Leturgey Musings and Goings On

These are some of my writings...from events going on in the Keystone State Wrestling Alliance and elsewhere, to observations from the rest of my decidely unformulaic life.

Saturday, November 03, 2007

Pittsburgh’s Peerless Prodigal Son Of Politics Has Resurfaced

What an absolute treat to unfold Saturday’s Pittsburgh Post-Gazette and see the most unique “politician” ever in Pittsburgh, “sniffing” snacks of $2 bills he used to pay his entry fee into New Hampshire’s Democratic presidential primary.

Richard E. “Mad Dog” Caligiuri is the “Philosophical Outlaw,” the one-time, perennial Congressional candidate who oftentimes took on former Congressman Bill Coyne (the antithesis of thoughtful deliberation and verve). The quintessential Pittsburgh Libertarian, Caligiuri made his biggest splash in the mid 90’s when he posed nude, strategically positioned as “The Thinker,” on the back cover of one of Pittsburgh’s weekly liberal odes to all things unconventional.

“Mad Dog” had arrived. As the editor of an advertiser-supported every-other-weekly ode to all things Block Watch, Community News and feature-happy odes to all things small town, U.S.A., I was excited to meet him. We became fast friends, but alas, a family-member’s health was encompassing more and more of his time, so I knew that Caligiuri’s time in the “alternative candidate’s” spotlight was waning.

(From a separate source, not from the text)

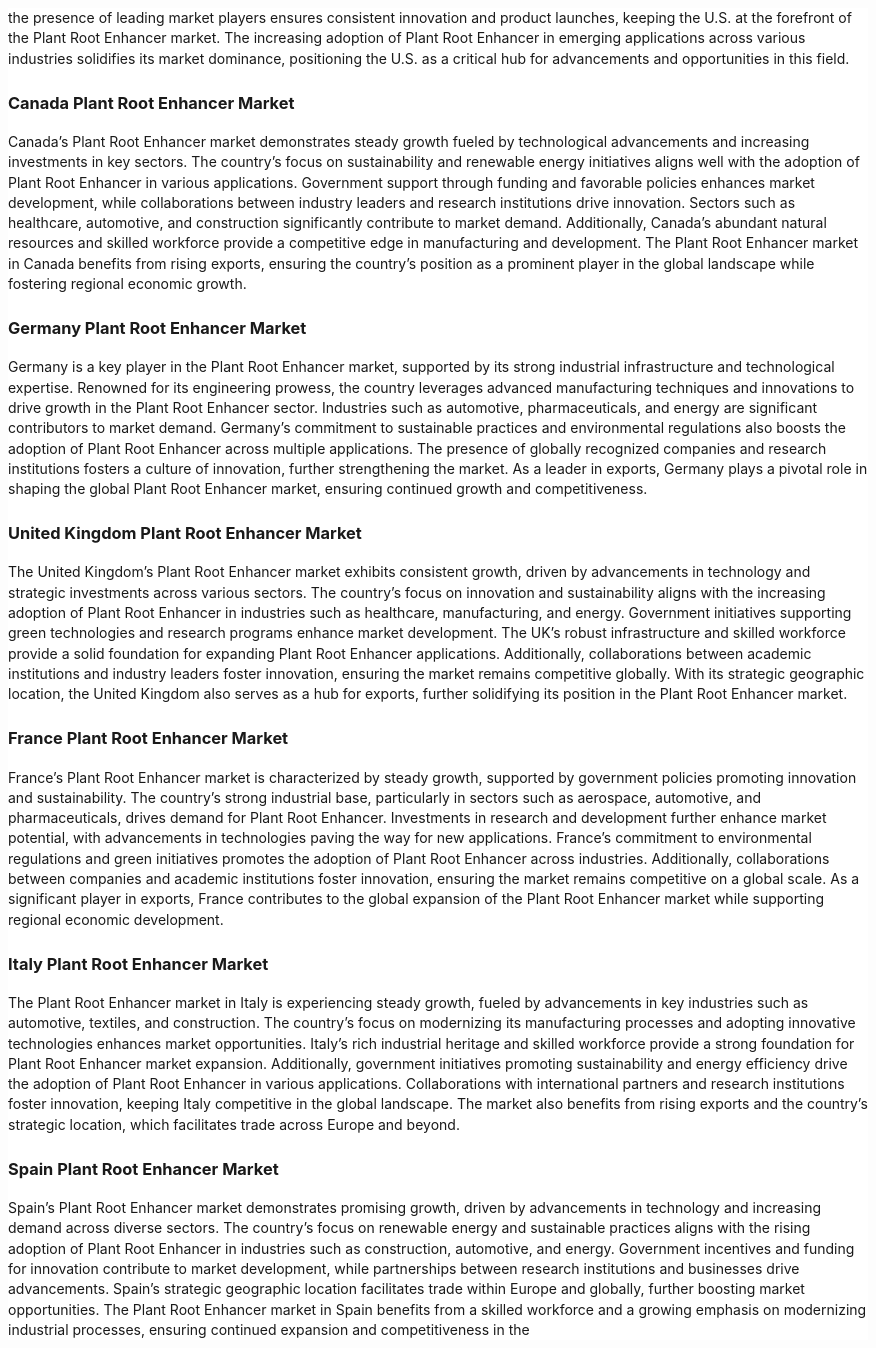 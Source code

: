 the presence of leading market players ensures consistent innovation and product launches, keeping the U.S. at the forefront of the Plant Root Enhancer market. The increasing adoption of Plant Root Enhancer in emerging applications across various industries solidifies its market dominance, positioning the U.S. as a critical hub for advancements and opportunities in this field.</p><h3>Canada Plant Root Enhancer Market</h3><p>Canada&rsquo;s Plant Root Enhancer market demonstrates steady growth fueled by technological advancements and increasing investments in key sectors. The country&rsquo;s focus on sustainability and renewable energy initiatives aligns well with the adoption of Plant Root Enhancer in various applications. Government support through funding and favorable policies enhances market development, while collaborations between industry leaders and research institutions drive innovation. Sectors such as healthcare, automotive, and construction significantly contribute to market demand. Additionally, Canada&rsquo;s abundant natural resources and skilled workforce provide a competitive edge in manufacturing and development. The Plant Root Enhancer market in Canada benefits from rising exports, ensuring the country&rsquo;s position as a prominent player in the global landscape while fostering regional economic growth.</p><h3>Germany Plant Root Enhancer Market</h3><p>Germany is a key player in the Plant Root Enhancer market, supported by its strong industrial infrastructure and technological expertise. Renowned for its engineering prowess, the country leverages advanced manufacturing techniques and innovations to drive growth in the Plant Root Enhancer sector. Industries such as automotive, pharmaceuticals, and energy are significant contributors to market demand. Germany&rsquo;s commitment to sustainable practices and environmental regulations also boosts the adoption of Plant Root Enhancer across multiple applications. The presence of globally recognized companies and research institutions fosters a culture of innovation, further strengthening the market. As a leader in exports, Germany plays a pivotal role in shaping the global Plant Root Enhancer market, ensuring continued growth and competitiveness.</p><h3>United Kingdom Plant Root Enhancer Market</h3><p>The United Kingdom&rsquo;s Plant Root Enhancer market exhibits consistent growth, driven by advancements in technology and strategic investments across various sectors. The country&rsquo;s focus on innovation and sustainability aligns with the increasing adoption of Plant Root Enhancer in industries such as healthcare, manufacturing, and energy. Government initiatives supporting green technologies and research programs enhance market development. The UK&rsquo;s robust infrastructure and skilled workforce provide a solid foundation for expanding Plant Root Enhancer applications. Additionally, collaborations between academic institutions and industry leaders foster innovation, ensuring the market remains competitive globally. With its strategic geographic location, the United Kingdom also serves as a hub for exports, further solidifying its position in the Plant Root Enhancer market.</p><h3>France Plant Root Enhancer Market</h3><p>France&rsquo;s Plant Root Enhancer market is characterized by steady growth, supported by government policies promoting innovation and sustainability. The country&rsquo;s strong industrial base, particularly in sectors such as aerospace, automotive, and pharmaceuticals, drives demand for Plant Root Enhancer. Investments in research and development further enhance market potential, with advancements in technologies paving the way for new applications. France&rsquo;s commitment to environmental regulations and green initiatives promotes the adoption of Plant Root Enhancer across industries. Additionally, collaborations between companies and academic institutions foster innovation, ensuring the market remains competitive on a global scale. As a significant player in exports, France contributes to the global expansion of the Plant Root Enhancer market while supporting regional economic development.</p><h3>Italy Plant Root Enhancer Market</h3><p>The Plant Root Enhancer market in Italy is experiencing steady growth, fueled by advancements in key industries such as automotive, textiles, and construction. The country&rsquo;s focus on modernizing its manufacturing processes and adopting innovative technologies enhances market opportunities. Italy&rsquo;s rich industrial heritage and skilled workforce provide a strong foundation for Plant Root Enhancer market expansion. Additionally, government initiatives promoting sustainability and energy efficiency drive the adoption of Plant Root Enhancer in various applications. Collaborations with international partners and research institutions foster innovation, keeping Italy competitive in the global landscape. The market also benefits from rising exports and the country&rsquo;s strategic location, which facilitates trade across Europe and beyond.</p><h3>Spain Plant Root Enhancer Market</h3><p>Spain&rsquo;s Plant Root Enhancer market demonstrates promising growth, driven by advancements in technology and increasing demand across diverse sectors. The country&rsquo;s focus on renewable energy and sustainable practices aligns with the rising adoption of Plant Root Enhancer in industries such as construction, automotive, and energy. Government incentives and funding for innovation contribute to market development, while partnerships between research institutions and businesses drive advancements. Spain&rsquo;s strategic geographic location facilitates trade within Europe and globally, further boosting market opportunities. The Plant Root Enhancer market in Spain benefits from a skilled workforce and a growing emphasis on modernizing industrial processes, ensuring continued expansion and competitiveness in the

Of course, the throngs of public sympathizers and fans of unthinking, unblinking Coyne-dom voted Sleepy Socialist Willie into office one last time. Shortly thereafter, Fidel Castro’s poster boy for all things crazier-than-a-loon retired and gerrymandering allowed for the one-time middle-of-the-road-thinking Mike Doyle assumed the city of Pittsburgh. Thusly, Doyle accepted the lunatic-fringe of lefty liberalism, but before that had to face Caligiuri one last time.

Doyle and I had a good working relationship, as I did with virtually everyone in public office. One Bill Peduto guided former Congressman Dan Cohen’s political ship into an everyman’s quagmire of Congressional hopefulness. No one quite realized the inexplicable power of the Sleepy Socialist and Cohen’s political future was sunk. The shock of that outcome still resonates to this day.

Caligiuri ran against Coyne and I broke the story. Doyle informed the rest of Pittsburgh’s media that I had the scoop, that indeed he had an opponent that fall.

Doyle won then, and has raced to the left faster than his idol, John Murtha fell from grace in the opinions of 95% of career service men and women.

Caligiuri disappeared off the political map just about the time in which he should have shined.

In his prime, Caligiuri would have been the Internet’s political darling, a daring thinker who’s “out of the box” ideas have been copied but never duplicated.

Mark Rauterkus has picked up Caligiuri’s reigns perhaps better than anyone might have dreamt. However, Caligiuri always kept his eyes only on Congress. He became folklore to us political junkies, perhaps not as oddly as the late sandwich-board guy who despised Coyne and once ran for Mayor, but in a city with so few real “colorful” politicians who didn’t make a career out of cashing city council paychecks, Caligiuri was a hero.

Until now.

According to the Concord Monitor, Caligiuri drove to New England to enter the crowded Democratic field. He still maintains a true Libertarian philosophy, but that only makes him closer to being a John F. Kennedy Democrat than a Hillary Clinton Democrat.

New Hampshire voters were also reported to be waiting for TV funnyman Stephen Colbert to show up. Colbert had announced his candidacy for the South Carolina primary a few weeks ago, but those staunch intolerants decided to leave him off the ballot. It’s still uncertain whether Dennis Kucinich is on that ballot, but one joke shouldn’t necessarily disqualify another.
From time to time, I’ve thought of Caligiuri, but lost his phone number eons ago. Print says he continues to maintain his family’s fast food and ice cream restaurant in Wilkinsburg.
Back in the day, he routinely shuttled from that hamlet to a kraal in Westmoreland County, where he presumably drank wine and waited for the next Congressional go-round.

Had I had a vote in New Hampshire, I would consider crossing party lines to plunk the Mad Dog.

It’s great to see an old friend once again.